[Source texts of formatted documents]
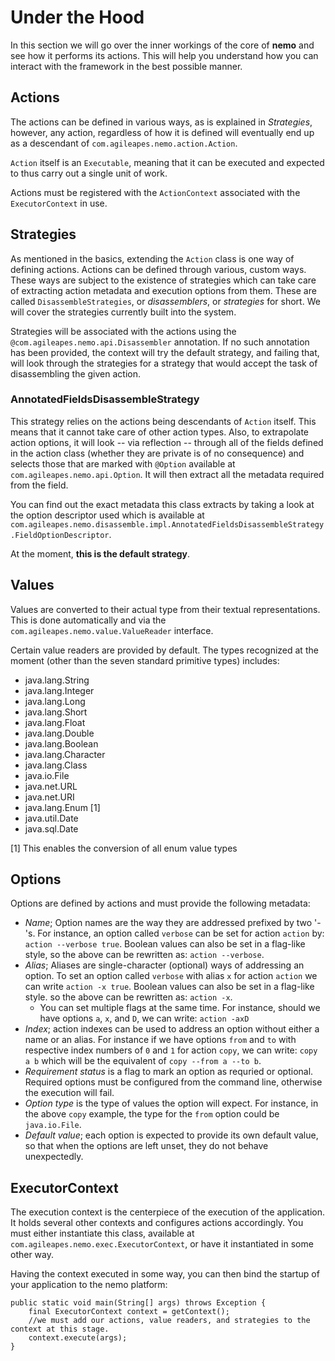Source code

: # Under the Hood

In this section we will go over the inner workings of the core of **nemo** and see how it performs its actions. This will help you
understand how you can interact with the framework in the best possible manner.

## Actions

The actions can be defined in various ways, as is explained in *Strategies*, however, any action, regardless of how it is
defined will eventually end up as a descendant of `com.agileapes.nemo.action.Action`.

`Action` itself is an `Executable`, meaning that it can be executed and expected to thus carry out a single unit of work.

Actions must be registered with the `ActionContext` associated with the `ExecutorContext` in use.

## Strategies

As mentioned in the basics, extending the `Action` class is one way of defining actions. Actions can be defined through
various, custom ways. These ways are subject to the existence of strategies which can take care of extracting action
metadata and execution options from them. These are called `DisassembleStrategies`, or *disassemblers*, or *strategies*
for short. We will cover the strategies currently built into the system.

Strategies will be associated with the actions using the `@com.agileapes.nemo.api.Disassembler` annotation. If no such
annotation has been provided, the context will try the default strategy, and failing that, will look through the strategies
for a strategy that would accept the task of disassembling the given action.

### AnnotatedFieldsDisassembleStrategy

This strategy relies on the actions being descendants of `Action` itself. This means that it cannot take care of other
action types. Also, to extrapolate action options, it will look -- via reflection -- through all of the fields defined
in the action class (whether they are private is of no consequence) and selects those that are marked with `@Option`
available at `com.agileapes.nemo.api.Option`. It will then extract all the metadata required from the field.

You can find out the exact metadata this class extracts by taking a look at the option descriptor used which is available at
`com.agileapes.nemo.disassemble.impl.AnnotatedFieldsDisassembleStrategy.FieldOptionDescriptor`.

At the moment, **this is the default strategy**.

## Values

Values are converted to their actual type from their textual representations. This is done
automatically and via the `com.agileapes.nemo.value.ValueReader` interface.

Certain value readers are provided by default. The types recognized at the moment (other than
the seven standard primitive types) includes:

 * java.lang.String
 * java.lang.Integer
 * java.lang.Long
 * java.lang.Short
 * java.lang.Float
 * java.lang.Double
 * java.lang.Boolean
 * java.lang.Character
 * java.lang.Class
 * java.io.File
 * java.net.URL
 * java.net.URI
 * java.lang.Enum [1]
 * java.util.Date
 * java.sql.Date

[1] This enables the conversion of all enum value types

## Options

Options are defined by actions and must provide the following metadata:

  * *Name*; Option names are the way they are addressed prefixed by two '-'s. For instance, an option called `verbose`
  can be set for action `action` by: `action --verbose true`. Boolean values can also be set in a flag-like style, so
  the above can be rewritten as: `action --verbose`.
  * *Alias*; Aliases are single-character (optional) ways of addressing an option. To set an option called `verbose` with
  alias `x` for action `action` we can write `action -x true`. Boolean values can also be set in a flag-like style. so
  the above can be rewritten as: `action -x`.
    * You can set multiple flags at the same time. For instance, should we have options `a`, `x`, and `D`, we can write:
    `action -axD`
  * *Index*; action indexes can be used to address an option without either a name or an alias. For instance if we have
  options `from` and `to` with respective index numbers of `0` and `1` for action `copy`, we can write: `copy a b`
  which will be the equivalent of `copy --from a --to b`.
  * *Requirement status* is a flag to mark an option as requried or optional. Required options must be configured from the
  command line, otherwise the execution will fail.
  * *Option type* is the type of values the option will expect. For instance, in the above `copy` example, the type for
  the `from` option could be `java.io.File`.
  * *Default value*; each option is expected to provide its own default value, so that when the options are left unset,
  they do not behave unexpectedly.

## ExecutorContext

The execution context is the centerpiece of the execution of the application. It holds several other contexts and configures
actions accordingly. You must either instantiate this class, available at `com.agileapes.nemo.exec.ExecutorContext`, or
have it instantiated in some other way.

Having the context executed in some way, you can then bind the startup of your application to the nemo platform:

    public static void main(String[] args) throws Exception {
        final ExecutorContext context = getContext();
        //we must add our actions, value readers, and strategies to the context at this stage.
        context.execute(args);
    }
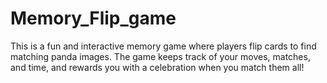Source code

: # Memory_Flip_game
This is a fun and interactive memory game where players flip cards to find matching panda images. The game keeps track of your moves, matches, and time, and rewards you with a celebration when you match them all!
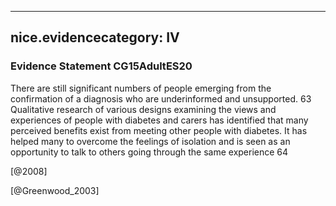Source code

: 
---
nice.evidencecategory: IV
---

### Evidence Statement CG15AdultES20
There are still significant numbers of people emerging from the confirmation of a diagnosis who are underinformed and unsupported. 63 Qualitative research of various designs examining the views and experiences of people with diabetes and carers has identified that many perceived benefits exist from meeting other people with diabetes. It has helped many to overcome the feelings of isolation and is seen as an opportunity to talk to others going through the same experience 64

[@2008]

[@Greenwood_2003]


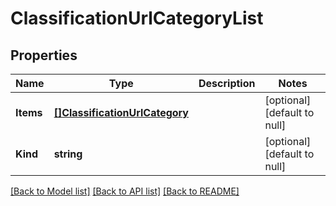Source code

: # ClassificationUrlCategoryList

## Properties
Name | Type | Description | Notes
------------ | ------------- | ------------- | -------------
**Items** | [**[]ClassificationUrlCategory**](classification_urlCategory.md) |  | [optional] [default to null]
**Kind** | **string** |  | [optional] [default to null]

[[Back to Model list]](../README.md#documentation-for-models) [[Back to API list]](../README.md#documentation-for-api-endpoints) [[Back to README]](../README.md)


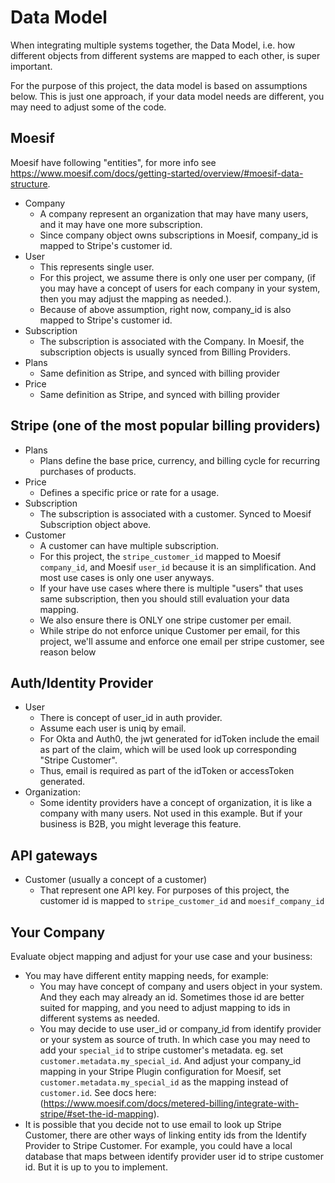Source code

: 
# Data Model

When integrating multiple systems together, the Data Model, i.e. how different objects from different systems are mapped to each other, is super important.

For the purpose of this project, the data model is based on assumptions below. This is just one approach, if your data model needs are different, you may need to adjust some of the code.

## Moesif

Moesif have following "entities", for more info see https://www.moesif.com/docs/getting-started/overview/#moesif-data-structure.

- Company
  - A company represent an organization that may have many users, and it may have one more subscription.
  - Since company object owns subscriptions in Moesif, company_id is mapped to Stripe's customer id.
- User
  - This represents single user.
  - For this project, we assume there is only one user per company, (if you may have a concept of users for each company in your system, then you may adjust the mapping as needed.).
  - Because of above assumption, right now, company_id is also mapped to Stripe's customer id.
- Subscription
  - The subscription is associated with the Company. In Moesif, the subscription objects is usually synced from Billing Providers.
- Plans
  - Same definition as Stripe, and synced with billing provider
- Price
  - Same definition as Stripe, and synced with billing provider

## Stripe (one of the most popular billing providers)

- Plans
  - Plans define the base price, currency, and billing cycle for recurring purchases of products.
- Price
  - Defines a specific price or rate for a usage.
- Subscription
  - The subscription is associated with a customer. Synced to Moesif Subscription object above.
- Customer
  - A customer can have multiple subscription.
  - For this project, the `stripe_customer_id` mapped to Moesif `company_id`, and Moesif `user_id` because it is an simplification. And most use cases is only one user anyways.
  - If your have use cases where there is multiple "users" that uses same subscription, then you should still evaluation your data mapping.
  - We also ensure there is ONLY one stripe customer per email.
  - While stripe do not enforce unique Customer per email, for this project, we'll assume and enforce one email per stripe customer, see reason below


## Auth/Identity Provider

- User
  - There is concept of user_id in auth provider.
  - Assume each user is uniq by email.
  - For Okta and Auth0, the jwt generated for idToken include the email as part of the claim, which will be used look up corresponding "Stripe Customer".
  - Thus, email is required as part of the idToken or accessToken generated.
- Organization:
  - Some identity providers have a concept of organization, it is like a company with many users. Not used in this example. But if your business is B2B, you might leverage this feature.

## API gateways

- Customer (usually a concept of a customer)
  - That represent one API key. For purposes of this project, the customer id is mapped to `stripe_customer_id` and `moesif_company_id`

## Your Company

Evaluate object mapping and adjust for your use case and your business:

  - You may have different entity mapping needs, for example:
    -  You may have concept of company and users object in your system. And they each may already an id. Sometimes those id are better suited for mapping, and you need to adjust mapping to ids in different systems as needed.
    -  You may decide to use user_id or company_id from identify provider or your system as source of truth. In which case you may need to add your `special_id` to stripe customer's metadata. eg. set `customer.metadata.my_special_id`. And adjust your company_id mapping in your Stripe Plugin configuration for Moesif, set `customer.metadata.my_special_id` as the mapping instead of `customer.id`. See docs here: (https://www.moesif.com/docs/metered-billing/integrate-with-stripe/#set-the-id-mapping).
  - It is possible that you decide not to use email to look up Stripe Customer, there are other ways of linking entity ids from the Identify Provider to Stripe Customer. For example, you could have a local database that maps between identify provider user id to stripe customer id. But it is up to you to implement.

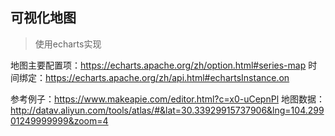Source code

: ## 可视化地图

> 使用echarts实现

地图主要配置项：https://echarts.apache.org/zh/option.html#series-map
时间绑定：https://echarts.apache.org/zh/api.html#echartsInstance.on


参考例子：https://www.makeapie.com/editor.html?c=x0-uCepnPl
地图数据：http://datav.aliyun.com/tools/atlas/#&lat=30.33929915737906&lng=104.29901249999999&zoom=4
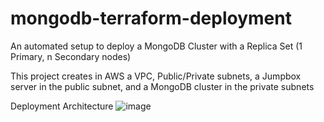 # mongodb-terraform-deployment
An automated setup to deploy a MongoDB Cluster with a Replica Set (1 Primary, n Secondary nodes)

This project creates in AWS a VPC, Public/Private subnets, a Jumpbox server in the public subnet, and a MongoDB cluster in the private subnets

Deployment Architecture
![image](https://github.com/chetankamble4/mongodb-terraform-deployment/assets/152369707/38c19f9b-6621-4c76-9c11-9b2be1a515d4)
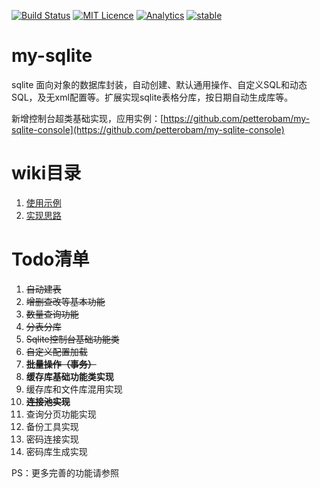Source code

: [![Build Status](https://travis-ci.org/petterobam/my-sqlite.svg?branch=master)](https://travis-ci.org/petterobam/my-sqlite)
[![MIT Licence](https://badges.frapsoft.com/os/mit/mit.svg?v=103)](https://opensource.org/licenses/mit-license.php)
[![Analytics](https://ga-beacon.appspot.com/UA-85522412-2/welcome-page)](https://github.com/igrigorik/ga-beacon)
[![stable](http://badges.github.io/stability-badges/dist/stable.svg)](http://github.com/badges/stability-badges)

# my-sqlite
sqlite 面向对象的数据库封装，自动创建、默认通用操作、自定义SQL和动态SQL，及无xml配置等。扩展实现sqlite表格分库，按日期自动生成库等。

新增控制台超类基础实现，应用实例：[https://github.com/petterobam/my-sqlite-console](https://github.com/petterobam/my-sqlite-console)

# wiki目录
1. [使用示例](https://github.com/petterobam/my-sqlite/wiki/%E4%BD%BF%E7%94%A8%E7%A4%BA%E4%BE%8B)
2. [实现思路](https://github.com/petterobam/my-sqlite/wiki/%E5%AE%9E%E7%8E%B0%E6%80%9D%E8%B7%AF)

# Todo清单
1. ~~自动建表~~
1. ~~增删查改等基本功能~~
1. ~~数量查询功能~~
1. ~~分表分库~~
1. ~~Sqlite控制台基础功能类~~
1. ~~自定义配置加载~~
1. **~~批量操作（事务）~~**
1. **缓存库基础功能类实现**
1. 缓存库和文件库混用实现
1. **~~连接池实现~~**
1. 查询分页功能实现
1. 备份工具实现
1. 密码连接实现
1. 密码库生成实现

PS：更多完善的功能请参照
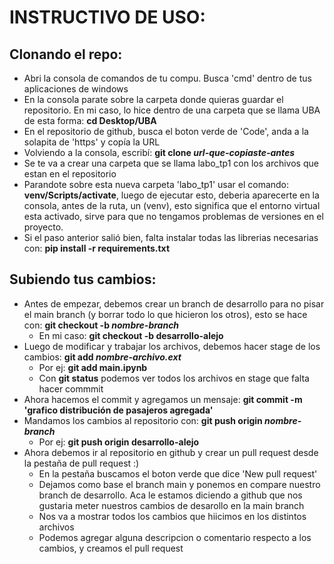 # INSTRUCTIVO DE USO:

## Clonando el repo:
- Abri la consola de comandos de tu compu. Busca 'cmd' dentro de tus aplicaciones de windows
- En la consola parate sobre la carpeta donde quieras guardar el repositorio. En mi caso, lo hice dentro de una carpeta que se llama UBA de esta forma: **cd Desktop/UBA**
- En el repositorio de github, busca el boton verde de 'Code', anda a la solapita de 'https' y copía la URL
- Volviendo a la consola, escribí: **git clone *url-que-copiaste-antes***
- Se te va a crear una carpeta que se llama labo_tp1 con los archivos que estan en el repositorio
- Parandote sobre esta nueva carpeta 'labo_tp1' usar el comando: **venv/Scripts/activate**, luego de ejecutar esto, deberia aparecerte en la consola, antes de la ruta, un (venv), esto significa que el entorno virtual esta activado, sirve para que no tengamos problemas de versiones en el proyecto.
- Si el paso anterior salió bien, falta instalar todas las librerias necesarias con: **pip install -r requirements.txt**

## Subiendo tus cambios:
- Antes de empezar, debemos crear un branch de desarrollo para no pisar el main branch (y borrar todo lo que hicieron los otros), esto se hace con: **git checkout -b *nombre-branch***
    - En mi caso: **git checkout -b desarrollo-alejo**
- Luego de modificar y trabajar los archivos, debemos hacer stage de los cambios: **git add *nombre-archivo.ext***
    - Por ej: **git add main.ipynb**
    - Con **git status** podemos ver todos los archivos en stage que falta hacer commmit
- Ahora hacemos el commit y agregamos un mensaje: **git commit -m 'grafico distribución de pasajeros agregada'**
- Mandamos los cambios al repositorio con: **git push origin *nombre-branch***
    - Por ej: **git push origin desarrollo-alejo**
- Ahora debemos ir al repositorio en github y crear un pull request desde la pestaña de pull request :) 
    - En la pestaña buscamos el boton verde que dice 'New pull request'
    - Dejamos como base el branch main y ponemos en compare nuestro branch de desarrollo. Aca le estamos diciendo a github que nos gustaria meter nuestros cambios de desarollo en la main branch
    - Nos va a mostrar todos los cambios que hiicimos en los distintos archivos
    - Podemos agregar alguna descripcion o comentario respecto a los cambios, y creamos el pull request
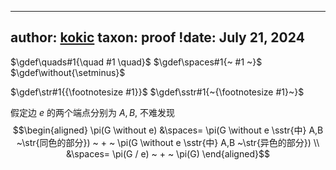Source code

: 
---
author: [kokic](/kokic.md)
taxon: proof
!date: July 21, 2024
---

$\gdef\quads#1{\quad #1 \quad}$
$\gdef\spaces#1{~ #1 ~}$
$\gdef\without{\setminus}$

$\gdef\str#1{{\footnotesize #1}}$
$\gdef\sstr#1{~{\footnotesize #1}~}$

假定边 $e$ 的两个端点分别为 $A,B$, 不难发现
$$\begin{aligned} 
\pi(G \without e) 
&\spaces= \pi(G \without e \sstr{中} A,B ~\str{同色的部分}) ~ + ~ \pi(G \without e \sstr{中} A,B ~\str{异色的部分}) \\
&\spaces= \pi(G / e) ~ + ~ \pi(G)
\end{aligned}$$

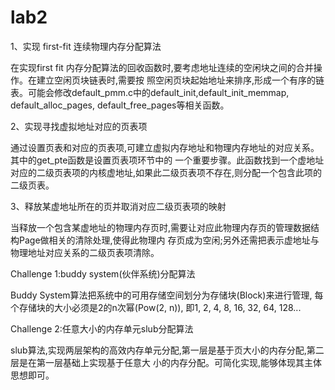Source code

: # lab2
1、实现	first-fit	连续物理内存分配算法

在实现first	fit	内存分配算法的回收函数时,要考虑地址连续的空闲块之间的合并操作。在建立空闲页块链表时,需要按
照空闲页块起始地址来排序,形成一个有序的链表。可能会修改default_pmm.c中的default_init,default_init_memmap,
default_alloc_pages,	default_free_pages等相关函数。

2、实现寻找虚拟地址对应的页表项

通过设置页表和对应的页表项,可建立虚拟内存地址和物理内存地址的对应关系。其中的get_pte函数是设置页表项环节中的
一个重要步骤。此函数找到一个虚地址对应的二级页表项的内核虚地址,如果此二级页表项不存在,则分配一个包含此项的
二级页表。

3、释放某虚地址所在的页并取消对应二级页表项的映射

当释放一个包含某虚地址的物理内存页时,需要让对应此物理内存页的管理数据结构Page做相关的清除处理,使得此物理内
存页成为空闲;另外还需把表示虚地址与物理地址对应关系的二级页表项清除。

Challenge 1:buddy	system(伙伴系统)分配算法

Buddy	System算法把系统中的可用存储空间划分为存储块(Block)来进行管理,	每个存储块的大小必须是2的n次幂(Pow(2,	n)),
即1,	2,	4,	8,	16,	32,	64,	128...

Challenge 2:任意大小的内存单元slub分配算法

slub算法,实现两层架构的高效内存单元分配,第一层是基于页大小的内存分配,第二层是在第一层基础上实现基于任意大
小的内存分配。可简化实现,能够体现其主体思想即可。
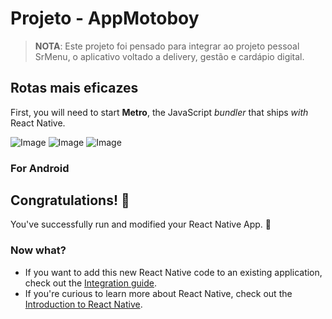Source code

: 
# Projeto - AppMotoboy

>**NOTA**: Este projeto foi pensado para integrar ao projeto pessoal SrMenu, o aplicativo voltado a delivery, gestão e cardápio digital. 

## Rotas mais eficazes

First, you will need to start **Metro**, the JavaScript _bundler_ that ships _with_ React Native.

![Image](https://github.com/user-attachments/assets/a0cc652d-76ec-4186-8c39-0c95d1116fdf)
![Image](https://github.com/user-attachments/assets/812daad8-c249-4100-8aaa-e34a0308db51)
![Image](https://github.com/user-attachments/assets/75b71ecc-39f6-4f44-816c-ee624d82016f)


### For Android






   

## Congratulations! :tada:

You've successfully run and modified your React Native App. :partying_face:

### Now what?

- If you want to add this new React Native code to an existing application, check out the [Integration guide](https://reactnative.dev/docs/integration-with-existing-apps).
- If you're curious to learn more about React Native, check out the [Introduction to React Native](https://reactnative.dev/docs/getting-started).
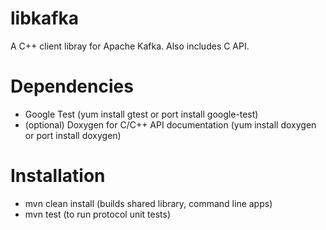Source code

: libkafka
========

A C++ client libray for Apache Kafka. Also includes C API.

Dependencies
============

* Google Test (yum install gtest or port install google-test)
* (optional) Doxygen for C/C++ API documentation (yum install doxygen or port install doxygen)

Installation
============

* mvn clean install (builds shared library, command line apps)
* mvn test (to run protocol unit tests)
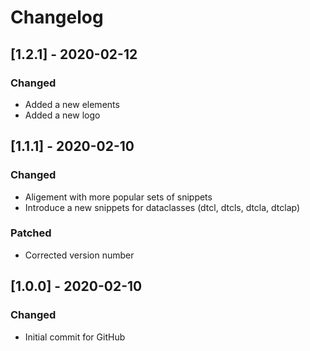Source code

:# Changelog

## [1.2.1] - 2020-02-12

### Changed

- Added a new elements
- Added a new logo

## [1.1.1] - 2020-02-10

### Changed

- Aligement with more popular sets of snippets
- Introduce a new snippets for dataclasses (dtcl, dtcls, dtcla, dtclap)

### Patched

- Corrected version number

## [1.0.0] - 2020-02-10

### Changed

- Initial commit for GitHub
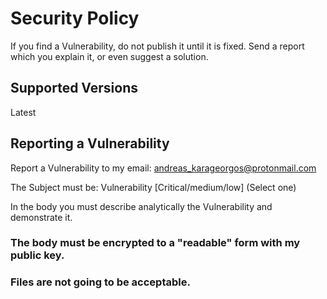 # Security Policy

If you find a Vulnerability, do not publish it until it is fixed.
Send a report which you explain it, or even suggest a solution.

## Supported Versions

Latest

## Reporting a Vulnerability

Report a Vulnerability to my email: andreas_karageorgos@protonmail.com

The Subject must be: Vulnerability [Critical/medium/low] (Select one)

In the body you must describe analytically the Vulnerability and demonstrate it.

### The body must be encrypted to a "readable" form with my public key.
### Files are not going to be acceptable.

= EXERCISE OBJECTIVE =
Nothing but an exact copy is asked for: the lines from the start of the records through the line with "You can find", both ends included, minus any pictures.

= RESULT OF THE TASK =
Source code

: # Under the Hood

In this section we will go over the inner workings of the core of **nemo** and see how it performs its actions. This will help you
understand how you can interact with the framework in the best possible manner.

## Actions

The actions can be defined in various ways, as is explained in *Strategies*, however, any action, regardless of how it is
defined will eventually end up as a descendant of `com.agileapes.nemo.action.Action`.

`Action` itself is an `Executable`, meaning that it can be executed and expected to thus carry out a single unit of work.

Actions must be registered with the `ActionContext` associated with the `ExecutorContext` in use.

## Strategies

As mentioned in the basics, extending the `Action` class is one way of defining actions. Actions can be defined through
various, custom ways. These ways are subject to the existence of strategies which can take care of extracting action
metadata and execution options from them. These are called `DisassembleStrategies`, or *disassemblers*, or *strategies*
for short. We will cover the strategies currently built into the system.

Strategies will be associated with the actions using the `@com.agileapes.nemo.api.Disassembler` annotation. If no such
annotation has been provided, the context will try the default strategy, and failing that, will look through the strategies
for a strategy that would accept the task of disassembling the given action.

### AnnotatedFieldsDisassembleStrategy

This strategy relies on the actions being descendants of `Action` itself. This means that it cannot take care of other
action types. Also, to extrapolate action options, it will look -- via reflection -- through all of the fields defined
in the action class (whether they are private is of no consequence) and selects those that are marked with `@Option`
available at `com.agileapes.nemo.api.Option`. It will then extract all the metadata required from the field.

You can find out the exact metadata this class extracts by taking a look at the option descriptor used which is available at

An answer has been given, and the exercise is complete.